**Records**
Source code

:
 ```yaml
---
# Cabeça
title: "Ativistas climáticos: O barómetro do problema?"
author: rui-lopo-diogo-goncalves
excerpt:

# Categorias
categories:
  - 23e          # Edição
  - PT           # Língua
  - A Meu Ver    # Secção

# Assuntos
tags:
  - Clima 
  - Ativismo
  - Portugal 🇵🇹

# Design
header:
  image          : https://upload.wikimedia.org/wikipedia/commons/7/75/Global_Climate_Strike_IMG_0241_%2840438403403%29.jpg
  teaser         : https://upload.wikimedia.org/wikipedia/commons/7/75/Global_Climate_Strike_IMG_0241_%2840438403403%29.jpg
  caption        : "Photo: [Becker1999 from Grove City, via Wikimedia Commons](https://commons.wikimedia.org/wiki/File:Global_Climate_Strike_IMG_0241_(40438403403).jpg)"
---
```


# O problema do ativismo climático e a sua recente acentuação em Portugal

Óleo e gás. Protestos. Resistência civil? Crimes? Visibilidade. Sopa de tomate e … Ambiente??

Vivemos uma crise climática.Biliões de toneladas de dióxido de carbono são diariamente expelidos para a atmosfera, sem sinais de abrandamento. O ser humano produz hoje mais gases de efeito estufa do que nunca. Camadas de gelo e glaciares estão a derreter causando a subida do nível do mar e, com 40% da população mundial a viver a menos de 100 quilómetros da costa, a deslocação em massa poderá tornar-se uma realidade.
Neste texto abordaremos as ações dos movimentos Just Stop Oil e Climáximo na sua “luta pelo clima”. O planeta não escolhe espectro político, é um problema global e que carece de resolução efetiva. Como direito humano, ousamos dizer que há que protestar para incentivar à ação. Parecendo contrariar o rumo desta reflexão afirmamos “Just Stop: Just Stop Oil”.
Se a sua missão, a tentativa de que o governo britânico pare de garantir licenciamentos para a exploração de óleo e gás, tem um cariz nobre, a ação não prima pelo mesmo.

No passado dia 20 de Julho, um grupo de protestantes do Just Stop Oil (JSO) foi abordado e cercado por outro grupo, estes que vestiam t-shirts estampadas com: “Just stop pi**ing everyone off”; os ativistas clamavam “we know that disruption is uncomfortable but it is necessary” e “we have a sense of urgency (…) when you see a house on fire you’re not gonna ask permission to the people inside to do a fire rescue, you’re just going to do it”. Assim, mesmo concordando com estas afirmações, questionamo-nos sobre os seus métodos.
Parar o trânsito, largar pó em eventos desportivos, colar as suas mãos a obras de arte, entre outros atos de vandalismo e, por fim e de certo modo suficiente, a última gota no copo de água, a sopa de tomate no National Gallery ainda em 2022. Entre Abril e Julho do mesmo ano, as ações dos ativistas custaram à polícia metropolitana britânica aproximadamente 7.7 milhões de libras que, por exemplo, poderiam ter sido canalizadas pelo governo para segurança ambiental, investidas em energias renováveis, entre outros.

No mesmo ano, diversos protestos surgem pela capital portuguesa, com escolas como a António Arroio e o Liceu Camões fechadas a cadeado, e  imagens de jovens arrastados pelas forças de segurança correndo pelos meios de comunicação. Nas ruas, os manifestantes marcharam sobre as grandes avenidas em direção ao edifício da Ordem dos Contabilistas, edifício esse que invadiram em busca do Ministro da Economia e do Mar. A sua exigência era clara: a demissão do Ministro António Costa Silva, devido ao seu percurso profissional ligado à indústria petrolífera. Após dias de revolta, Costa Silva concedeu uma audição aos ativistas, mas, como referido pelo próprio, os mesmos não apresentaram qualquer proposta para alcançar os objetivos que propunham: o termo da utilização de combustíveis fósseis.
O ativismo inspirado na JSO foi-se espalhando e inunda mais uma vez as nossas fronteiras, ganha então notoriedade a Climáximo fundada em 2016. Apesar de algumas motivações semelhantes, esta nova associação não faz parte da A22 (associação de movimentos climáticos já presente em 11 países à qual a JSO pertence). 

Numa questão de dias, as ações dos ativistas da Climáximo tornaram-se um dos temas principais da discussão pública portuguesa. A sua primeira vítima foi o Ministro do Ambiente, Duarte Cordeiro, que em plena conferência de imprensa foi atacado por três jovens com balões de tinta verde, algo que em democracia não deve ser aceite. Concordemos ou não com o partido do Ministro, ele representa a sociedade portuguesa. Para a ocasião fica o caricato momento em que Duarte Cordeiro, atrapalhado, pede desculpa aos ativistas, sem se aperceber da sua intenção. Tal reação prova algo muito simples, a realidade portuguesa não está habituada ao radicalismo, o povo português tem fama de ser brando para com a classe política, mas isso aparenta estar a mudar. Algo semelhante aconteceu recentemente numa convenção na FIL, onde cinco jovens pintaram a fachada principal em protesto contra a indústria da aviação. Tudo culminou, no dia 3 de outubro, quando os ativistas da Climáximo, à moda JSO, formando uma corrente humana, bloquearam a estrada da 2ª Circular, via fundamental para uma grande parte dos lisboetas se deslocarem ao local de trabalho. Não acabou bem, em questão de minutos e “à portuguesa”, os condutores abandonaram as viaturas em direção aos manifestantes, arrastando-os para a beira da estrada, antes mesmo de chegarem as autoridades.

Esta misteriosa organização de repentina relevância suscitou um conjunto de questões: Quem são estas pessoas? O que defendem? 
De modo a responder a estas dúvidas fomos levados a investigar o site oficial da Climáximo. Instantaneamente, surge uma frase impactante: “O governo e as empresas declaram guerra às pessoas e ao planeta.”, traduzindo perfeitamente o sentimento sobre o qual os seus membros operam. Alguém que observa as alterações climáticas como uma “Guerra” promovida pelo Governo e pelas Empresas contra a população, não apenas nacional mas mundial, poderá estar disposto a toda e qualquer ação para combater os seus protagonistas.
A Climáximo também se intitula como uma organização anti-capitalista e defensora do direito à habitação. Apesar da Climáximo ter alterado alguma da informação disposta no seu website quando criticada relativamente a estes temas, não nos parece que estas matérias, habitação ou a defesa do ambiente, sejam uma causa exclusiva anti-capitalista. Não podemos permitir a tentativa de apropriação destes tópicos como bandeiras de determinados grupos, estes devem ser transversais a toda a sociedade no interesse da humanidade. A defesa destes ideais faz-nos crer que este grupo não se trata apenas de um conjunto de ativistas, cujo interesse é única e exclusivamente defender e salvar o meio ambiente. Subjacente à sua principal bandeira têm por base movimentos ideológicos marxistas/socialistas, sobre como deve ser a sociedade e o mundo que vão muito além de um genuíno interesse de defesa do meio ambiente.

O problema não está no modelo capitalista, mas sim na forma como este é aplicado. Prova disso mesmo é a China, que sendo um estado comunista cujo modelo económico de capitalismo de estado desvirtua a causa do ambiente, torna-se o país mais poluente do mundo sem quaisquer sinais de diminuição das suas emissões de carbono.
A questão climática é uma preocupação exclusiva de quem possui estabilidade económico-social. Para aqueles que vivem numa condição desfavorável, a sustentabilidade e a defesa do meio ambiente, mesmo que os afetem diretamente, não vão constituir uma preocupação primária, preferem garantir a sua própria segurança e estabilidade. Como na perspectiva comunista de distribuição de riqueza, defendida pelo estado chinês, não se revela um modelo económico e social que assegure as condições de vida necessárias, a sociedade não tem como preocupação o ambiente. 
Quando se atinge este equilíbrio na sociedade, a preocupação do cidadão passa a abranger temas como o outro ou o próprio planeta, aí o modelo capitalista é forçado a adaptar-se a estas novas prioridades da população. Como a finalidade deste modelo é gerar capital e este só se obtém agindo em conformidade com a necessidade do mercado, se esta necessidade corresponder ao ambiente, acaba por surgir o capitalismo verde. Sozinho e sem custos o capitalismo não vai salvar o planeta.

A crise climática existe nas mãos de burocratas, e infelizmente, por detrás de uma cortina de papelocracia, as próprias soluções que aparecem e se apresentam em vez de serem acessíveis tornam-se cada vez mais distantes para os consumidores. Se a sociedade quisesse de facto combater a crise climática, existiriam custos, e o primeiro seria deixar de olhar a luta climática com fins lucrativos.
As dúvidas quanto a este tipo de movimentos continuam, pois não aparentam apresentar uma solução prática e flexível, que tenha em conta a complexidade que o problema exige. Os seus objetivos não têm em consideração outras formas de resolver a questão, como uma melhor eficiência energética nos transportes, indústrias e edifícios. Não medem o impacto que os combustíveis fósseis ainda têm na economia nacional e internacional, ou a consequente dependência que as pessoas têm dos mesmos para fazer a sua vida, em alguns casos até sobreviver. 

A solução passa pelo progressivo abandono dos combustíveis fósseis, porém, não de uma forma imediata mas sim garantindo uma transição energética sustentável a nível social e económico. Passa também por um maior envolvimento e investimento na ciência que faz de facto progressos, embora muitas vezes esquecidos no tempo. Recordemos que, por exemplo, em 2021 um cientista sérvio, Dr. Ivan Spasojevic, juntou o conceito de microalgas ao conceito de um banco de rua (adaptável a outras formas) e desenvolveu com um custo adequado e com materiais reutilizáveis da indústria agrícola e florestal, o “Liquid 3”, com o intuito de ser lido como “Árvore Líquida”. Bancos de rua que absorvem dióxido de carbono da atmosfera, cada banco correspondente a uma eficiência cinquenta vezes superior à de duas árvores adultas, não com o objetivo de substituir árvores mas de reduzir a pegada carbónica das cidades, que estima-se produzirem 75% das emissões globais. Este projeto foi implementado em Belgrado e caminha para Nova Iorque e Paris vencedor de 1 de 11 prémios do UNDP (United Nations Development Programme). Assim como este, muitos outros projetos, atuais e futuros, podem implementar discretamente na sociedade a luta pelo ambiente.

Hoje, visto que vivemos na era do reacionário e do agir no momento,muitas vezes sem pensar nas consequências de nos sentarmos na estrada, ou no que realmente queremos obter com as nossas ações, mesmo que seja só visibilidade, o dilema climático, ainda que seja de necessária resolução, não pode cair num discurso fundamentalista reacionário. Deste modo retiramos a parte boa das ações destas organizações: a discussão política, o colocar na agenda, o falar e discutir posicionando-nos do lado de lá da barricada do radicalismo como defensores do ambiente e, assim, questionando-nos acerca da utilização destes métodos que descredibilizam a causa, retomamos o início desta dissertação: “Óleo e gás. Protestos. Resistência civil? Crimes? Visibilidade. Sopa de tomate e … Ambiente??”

...

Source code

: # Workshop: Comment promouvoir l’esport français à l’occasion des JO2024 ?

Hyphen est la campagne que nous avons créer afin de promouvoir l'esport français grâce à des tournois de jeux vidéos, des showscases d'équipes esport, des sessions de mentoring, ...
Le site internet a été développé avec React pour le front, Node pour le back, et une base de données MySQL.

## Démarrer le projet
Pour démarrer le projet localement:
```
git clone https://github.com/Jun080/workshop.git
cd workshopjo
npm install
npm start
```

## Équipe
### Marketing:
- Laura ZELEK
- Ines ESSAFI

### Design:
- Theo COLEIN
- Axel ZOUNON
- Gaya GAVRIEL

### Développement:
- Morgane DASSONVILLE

* * *

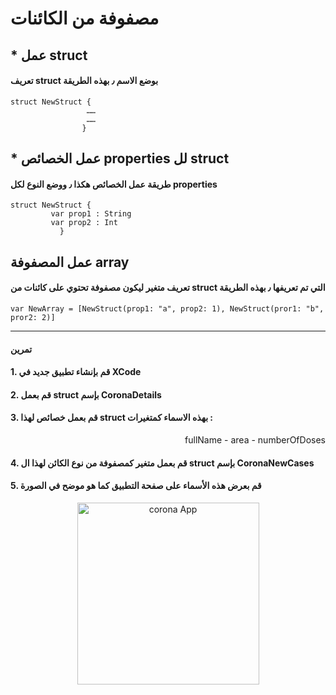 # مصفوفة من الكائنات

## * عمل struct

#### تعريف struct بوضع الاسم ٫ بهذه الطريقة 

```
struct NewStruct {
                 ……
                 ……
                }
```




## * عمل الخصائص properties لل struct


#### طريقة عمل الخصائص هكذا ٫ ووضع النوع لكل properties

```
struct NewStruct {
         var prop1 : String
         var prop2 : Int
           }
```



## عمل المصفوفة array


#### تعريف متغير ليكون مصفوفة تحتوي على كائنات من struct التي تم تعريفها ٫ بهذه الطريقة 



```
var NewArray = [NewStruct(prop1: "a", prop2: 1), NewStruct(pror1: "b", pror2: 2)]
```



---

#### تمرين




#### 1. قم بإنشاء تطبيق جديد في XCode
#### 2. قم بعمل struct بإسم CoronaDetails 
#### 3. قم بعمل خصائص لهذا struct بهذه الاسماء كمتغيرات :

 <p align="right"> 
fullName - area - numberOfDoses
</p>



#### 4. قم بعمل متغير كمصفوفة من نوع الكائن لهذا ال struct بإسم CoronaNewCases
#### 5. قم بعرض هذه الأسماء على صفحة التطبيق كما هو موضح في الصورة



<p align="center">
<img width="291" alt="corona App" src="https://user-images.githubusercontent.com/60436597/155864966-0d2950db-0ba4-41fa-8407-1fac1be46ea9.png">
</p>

**Your goal**
Report all lines in the records that include the string "humano".

**Result of the task**
Vivemos uma crise climática.Biliões de toneladas de dióxido de carbono são diariamente expelidos para a atmosfera, sem sinais de abrandamento. O ser humano produz hoje mais gases de efeito estufa do que nunca. Camadas de gelo e glaciares estão a derreter causando a subida do nível do mar e, com 40% da população mundial a viver a menos de 100 quilómetros da costa, a deslocação em massa poderá tornar-se uma realidade.
Neste texto abordaremos as ações dos movimentos Just Stop Oil e Climáximo na sua “luta pelo clima”. O planeta não escolhe espectro político, é um problema global e que carece de resolução efetiva. Como direito humano, ousamos dizer que há que protestar para incentivar à ação. Parecendo contrariar o rumo desta reflexão afirmamos “Just Stop: Just Stop Oil”.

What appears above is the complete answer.